Кстати, насчет ртути. Одним из моих скромных достижений этих лет стал обычный ртутный градусник цилиндрической формы, почти рудимент старины в начале XXI века и локальный технологический прорыв в первой четверти XIX века. Прибор тогда уже существовал — почти тридцать сантиметров в длину, время на измерение — двадцать минут, и действовал от дыхания пациента, так что большинство врачей относились к нему со скепсисом.

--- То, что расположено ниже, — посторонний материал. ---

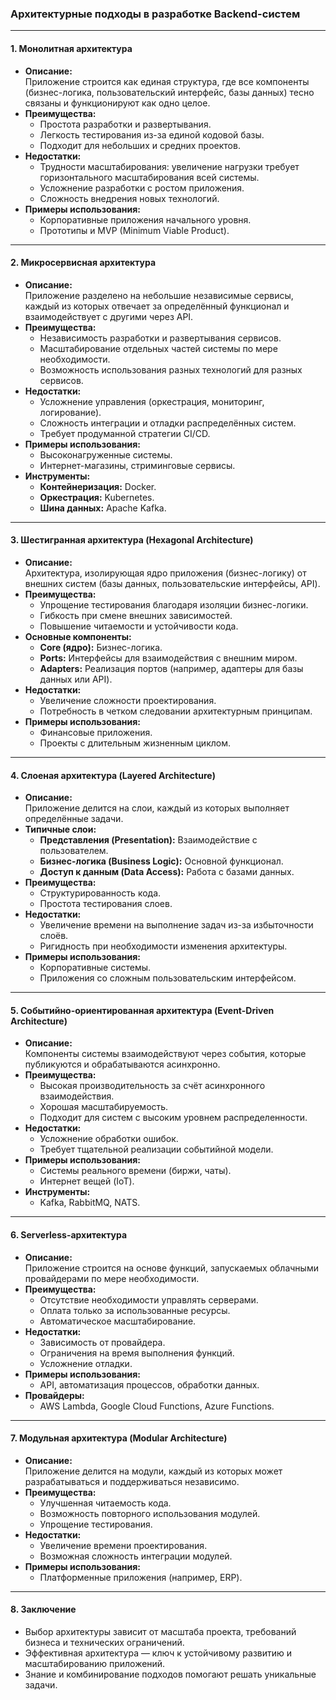 ### **Архитектурные подходы в разработке Backend-систем**

---

#### 1. **Монолитная архитектура**
- **Описание:**  
  Приложение строится как единая структура, где все компоненты (бизнес-логика, пользовательский интерфейс, базы данных) тесно связаны и функционируют как одно целое.  
- **Преимущества:**  
  - Простота разработки и развертывания.  
  - Легкость тестирования из-за единой кодовой базы.  
  - Подходит для небольших и средних проектов.  
- **Недостатки:**  
  - Трудности масштабирования: увеличение нагрузки требует горизонтального масштабирования всей системы.  
  - Усложнение разработки с ростом приложения.  
  - Сложность внедрения новых технологий.  
- **Примеры использования:**  
  - Корпоративные приложения начального уровня.  
  - Прототипы и MVP (Minimum Viable Product).

---

#### 2. **Микросервисная архитектура**
- **Описание:**  
  Приложение разделено на небольшие независимые сервисы, каждый из которых отвечает за определённый функционал и взаимодействует с другими через API.  
- **Преимущества:**  
  - Независимость разработки и развертывания сервисов.  
  - Масштабирование отдельных частей системы по мере необходимости.  
  - Возможность использования разных технологий для разных сервисов.  
- **Недостатки:**  
  - Усложнение управления (оркестрация, мониторинг, логирование).  
  - Сложность интеграции и отладки распределённых систем.  
  - Требует продуманной стратегии CI/CD.  
- **Примеры использования:**  
  - Высоконагруженные системы.  
  - Интернет-магазины, стриминговые сервисы.  
- **Инструменты:**  
  - **Контейнеризация:** Docker.  
  - **Оркестрация:** Kubernetes.  
  - **Шина данных:** Apache Kafka.

---

#### 3. **Шестигранная архитектура (Hexagonal Architecture)**  
- **Описание:**  
  Архитектура, изолирующая ядро приложения (бизнес-логику) от внешних систем (базы данных, пользовательские интерфейсы, API).  
- **Преимущества:**  
  - Упрощение тестирования благодаря изоляции бизнес-логики.  
  - Гибкость при смене внешних зависимостей.  
  - Повышение читаемости и устойчивости кода.  
- **Основные компоненты:**  
  - **Core (ядро):** Бизнес-логика.  
  - **Ports:** Интерфейсы для взаимодействия с внешним миром.  
  - **Adapters:** Реализация портов (например, адаптеры для базы данных или API).  
- **Недостатки:**  
  - Увеличение сложности проектирования.  
  - Потребность в четком следовании архитектурным принципам.  
- **Примеры использования:**  
  - Финансовые приложения.  
  - Проекты с длительным жизненным циклом.

---

#### 4. **Слоеная архитектура (Layered Architecture)**  
- **Описание:**  
  Приложение делится на слои, каждый из которых выполняет определённые задачи.  
- **Типичные слои:**  
  - **Представления (Presentation):** Взаимодействие с пользователем.  
  - **Бизнес-логика (Business Logic):** Основной функционал.  
  - **Доступ к данным (Data Access):** Работа с базами данных.  
- **Преимущества:**  
  - Структурированность кода.  
  - Простота тестирования слоев.  
- **Недостатки:**  
  - Увеличение времени на выполнение задач из-за избыточности слоёв.  
  - Ригидность при необходимости изменения архитектуры.  
- **Примеры использования:**  
  - Корпоративные системы.  
  - Приложения со сложным пользовательским интерфейсом.

---

#### 5. **Событийно-ориентированная архитектура (Event-Driven Architecture)**  
- **Описание:**  
  Компоненты системы взаимодействуют через события, которые публикуются и обрабатываются асинхронно.  
- **Преимущества:**  
  - Высокая производительность за счёт асинхронного взаимодействия.  
  - Хорошая масштабируемость.  
  - Подходит для систем с высоким уровнем распределенности.  
- **Недостатки:**  
  - Усложнение обработки ошибок.  
  - Требует тщательной реализации событийной модели.  
- **Примеры использования:**  
  - Системы реального времени (биржи, чаты).  
  - Интернет вещей (IoT).  
- **Инструменты:**  
  - Kafka, RabbitMQ, NATS.

---

#### 6. **Serverless-архитектура**
- **Описание:**  
  Приложение строится на основе функций, запускаемых облачными провайдерами по мере необходимости.  
- **Преимущества:**  
  - Отсутствие необходимости управлять серверами.  
  - Оплата только за использованные ресурсы.  
  - Автоматическое масштабирование.  
- **Недостатки:**  
  - Зависимость от провайдера.  
  - Ограничения на время выполнения функций.  
  - Усложнение отладки.  
- **Примеры использования:**  
  - API, автоматизация процессов, обработки данных.  
- **Провайдеры:**  
  - AWS Lambda, Google Cloud Functions, Azure Functions.

---

#### 7. **Модульная архитектура (Modular Architecture)**  
- **Описание:**  
  Приложение делится на модули, каждый из которых может разрабатываться и поддерживаться независимо.  
- **Преимущества:**  
  - Улучшенная читаемость кода.  
  - Возможность повторного использования модулей.  
  - Упрощение тестирования.  
- **Недостатки:**  
  - Увеличение времени проектирования.  
  - Возможная сложность интеграции модулей.  
- **Примеры использования:**  
  - Платформенные приложения (например, ERP).  

---

#### 8. **Заключение**
- Выбор архитектуры зависит от масштаба проекта, требований бизнеса и технических ограничений.  
- Эффективная архитектура — ключ к устойчивому развитию и масштабированию приложений.  
- Знание и комбинирование подходов помогают решать уникальные задачи.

Плюс стихотворение «У меня опять тридцать шесть и пять» не написано, потому как консенсуса по нормальной температуре еще нет.

Градусников изготовили около двадцати штук. И этот прогресс хоть и был принят в штыки тогдашним медицинским сообществом, но не так гневно, как наркоз. К тому же некоторые критики осторожно просили дать этот странный прибор попользоваться. И «зачитывали», как хорошую книгу. Я не просила вернуть, наоборот, присылала инструкции — например, что делать, если разобьется.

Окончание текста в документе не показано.